When completed, the theatre will be a platform to connect international art, design, cinema and architectural minds to local audiences, believes Mr Cheng. “The confluence of ideas from Hong Kong and the world will transform the State Theatre into a platform for new ideas and innovation, and showcase local, next-gen talent on a global stage.”

Colin Seah
Conservation with respect

As the founder of Ministry of Design, Colin Seah is no stranger to conservation projects. In fact, he made his name with his first – the former Majestic Hotel, deemed “the” place to stay or dine during its heyday in the 1960s and 1970s.

Under conservation rules, Mr Seah had to retain the facade, but he went wild with the interiors, exposing the building’s historical layers and its raw ceiling. The New Majestic Hotel made design headlines, and the raw look, trendy.

He was next called upon to put his spin on the now defunct The Club Hotel, at Ann Siang Hill – these two projects practically became his calling card, as accolades followed, along with his next conservation job.

This was in Penang, where he earned extra acclaim for his work on boutique hotel Macalister Mansion. He’s now has four projects in the Malaysian city.

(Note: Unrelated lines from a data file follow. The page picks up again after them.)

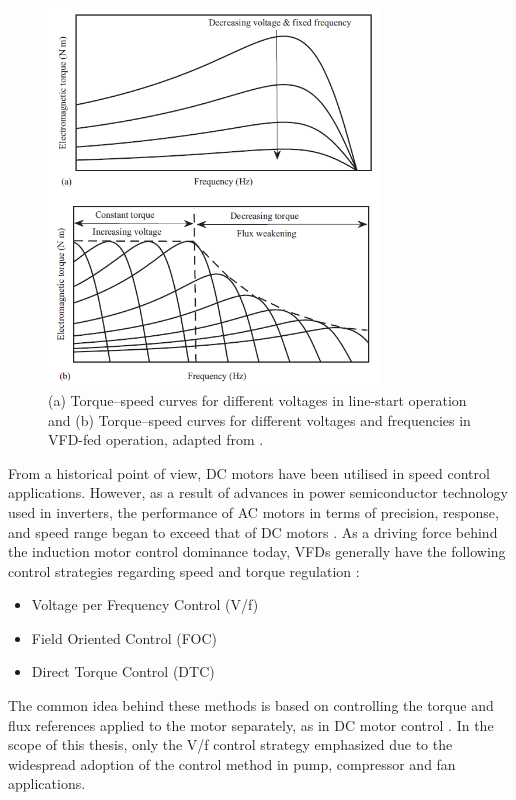 \begin{figure}[h]
	\centering
	\includegraphics[width=250pt,keepaspectratio=true]{./fig/vfd.PNG}
	\caption{(a) Torque–speed curves for different voltages in line-start operation and (b) Torque–speed curves for different voltages and frequencies in VFD-fed operation, adapted from \cite{faiz2017fault}.}	
	\label{vfd}
\end{figure}

From a historical point of view, DC motors have been utilised in speed control applications. However, as a result of advances in power semiconductor technology used in inverters, the performance of AC motors in terms of precision, response, and speed range began to exceed that of DC motors \cite{doe2008improving,mikami2011historical}. As a driving force behind the induction motor control dominance today, VFDs generally have the following control strategies regarding speed and torque regulation \cite{weg,danfoss}:

\begin{itemize}
	\item Voltage per Frequency Control (V/f)
	\item Field Oriented Control (FOC)
	\item Direct Torque Control (DTC)
\end{itemize}

The common idea behind these methods is based on controlling the torque and flux references applied to the motor separately, as in DC motor control \cite{faiz2017fault}. In the scope of this thesis, only the V/f control strategy emphasized due to the widespread adoption of the control method in pump, compressor and fan applications.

His inspiration for the eight-bedroomed Macalister was the man himself – Sir Norman Macalister, the former governor of Penang.

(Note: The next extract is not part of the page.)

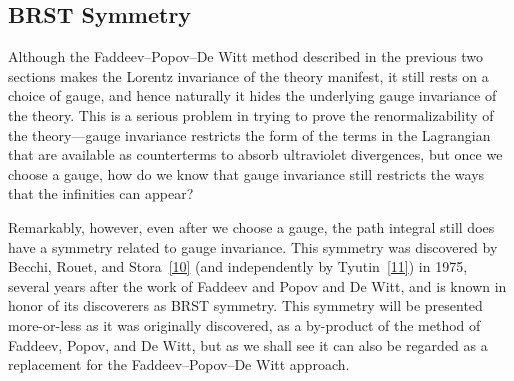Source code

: \subsection{BRST Symmetry}
\label{sec:15.7}

Although the Faddeev--Popov--De Witt method described in the previous two sections makes the Lorentz invariance of the theory manifest, it still rests on a choice of gauge, and hence naturally it hides the underlying gauge invariance of the theory. This is a serious problem in trying to prove the renormalizability of the theory---gauge invariance restricts the form of the terms in the Lagrangian that are available as counterterms to absorb ultraviolet divergences, but once we choose a gauge, how do we know that gauge invariance still restricts the ways that the infinities can appear?

Remarkably, however, even after we choose a gauge, the path integral still does have a symmetry related to gauge invariance. This symmetry was discovered by Becchi, Rouet, and Stora~\hyperref[ch15-ref-10]{[10]} (and independently by Tyutin~\hyperref[ch15-ref-11]{[11]}) in 1975, several years after the work of Faddeev and Popov and De Witt, and is known in honor of its discoverers as BRST symmetry. This symmetry will be presented more-or-less as it was originally discovered, as a by-product of the method of Faddeev, Popov, and De Witt, but as we shall see it can also be regarded as a replacement for the Faddeev--Popov--De Witt approach.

Imagining him as the host of the mansion, “We designed the lobby as the living room. And, in place of a restaurant, we saw the space as the dining area,” Mr Seah says. The concept worked, and Mr Seah takes pride in knowing that guests often booked out all the rooms and the public spaces, so they could enjoy the space like a real home.

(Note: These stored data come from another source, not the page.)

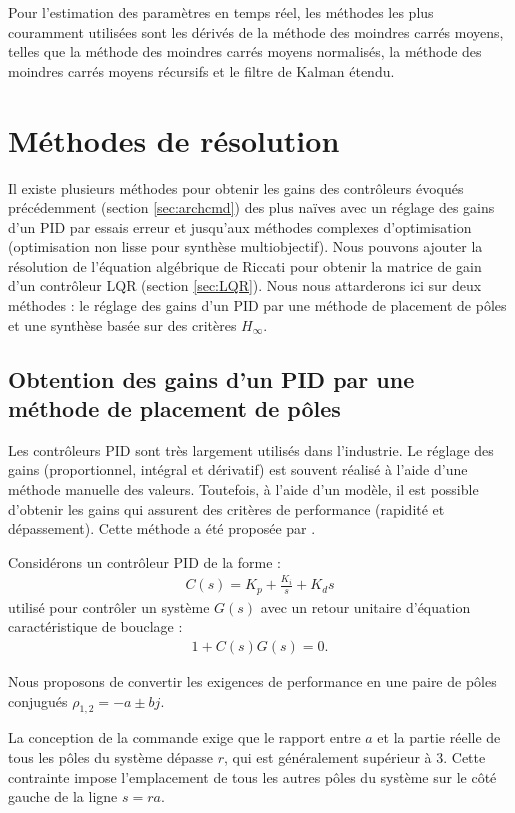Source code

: Pour l'estimation des paramètres en temps réel, les méthodes les plus couramment utilisées sont les dérivés de la méthode des moindres carrés moyens, telles que la méthode des moindres carrés moyens normalisés, la méthode des moindres carrés moyens récursifs et le filtre de Kalman étendu. 

\section{Méthodes de résolution}
\label{sec:methodo}
    Il existe plusieurs méthodes pour obtenir les gains des contrôleurs évoqués précédemment (section \ref{sec:archcmd}) des plus naïves avec un réglage des gains d'un PID par essais erreur et jusqu'aux méthodes complexes d'optimisation (optimisation non lisse pour synthèse multiobjectif). Nous pouvons ajouter la résolution de l'équation algébrique de Riccati pour obtenir la matrice de gain d'un contrôleur LQR (section \ref{sec:LQR}). Nous nous attarderons ici sur deux méthodes : le réglage des gains d'un PID par une méthode de placement de pôles et une synthèse basée sur des critères $H_{\infty}$.


\subsection*{Obtention des gains d'un PID par une méthode de placement de pôles \cite{WANG2008PID}}
Les contrôleurs PID sont très largement utilisés dans l'industrie. Le réglage des gains (proportionnel, intégral et dérivatif) est souvent réalisé à l'aide d'une méthode manuelle des valeurs. Toutefois, à l'aide d'un modèle, il est possible d'obtenir les gains qui assurent des critères de performance (rapidité et dépassement). Cette méthode a été proposée par \cite{WANG2008PID}.

Considérons un contrôleur PID de la forme :
\begin{align}
    C(s) = K_{p} +  \frac{K_{i}}{s} + K_{d} s
\end{align}
utilisé pour contrôler un système $G(s)$ avec un retour unitaire d'équation caractéristique de bouclage :
\begin{align}
    \label{eq:bouclePID}
    1+ C(s)G(s) = 0.
\end{align}

Nous proposons de convertir les exigences de performance en une paire de pôles conjugués $\rho_{1,2} = -a \pm bj$.

La conception de la commande exige que le rapport entre $a$ et la partie réelle de tous les pôles du système dépasse $r$, qui est généralement supérieur à 3. Cette contrainte impose l'emplacement de tous les autres pôles du système sur le côté gauche de la ligne $s = ra$.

Mr Seah then moved on to the Majestic Theatre, Penang’s oldest cinema, turning it into an event space. He also converted a row of shophouses next door into the Loke Thye Kee Residences, another boutique hotel.

While he designed the interiors for these projects, his latest one was adapting a 100-year-old colonial bungalow in Penang for new use – as a show gallery for a property developer.

The house had to be kept, but the client also needed additional space. An easy way out would have been to build a new glass structure behind the house, but Mr Seah says, “that would have been disrespectful to the old building.” Instead, he used the old house as a cookie cutter, and extruded a new building behind it. The pediments and pitched roof of the old building were continued into the new. In the end, he effectively created a building with an old and a newfront.

Conservation projects, with their sometimes onerous requirements and challenges, such as crumbling walls, excite him. “The firm has no preconceived responses to a design issue, we do not have fixed aesthetic strings attached,” says Mr Seah. “When dealing with conservation projects, we ask ourselves, what is the nature of this conservation? Is it preservation, is it about adaptive reuse, or is it about transposition? If there is nothing for us to respond to, this becomes a problem.”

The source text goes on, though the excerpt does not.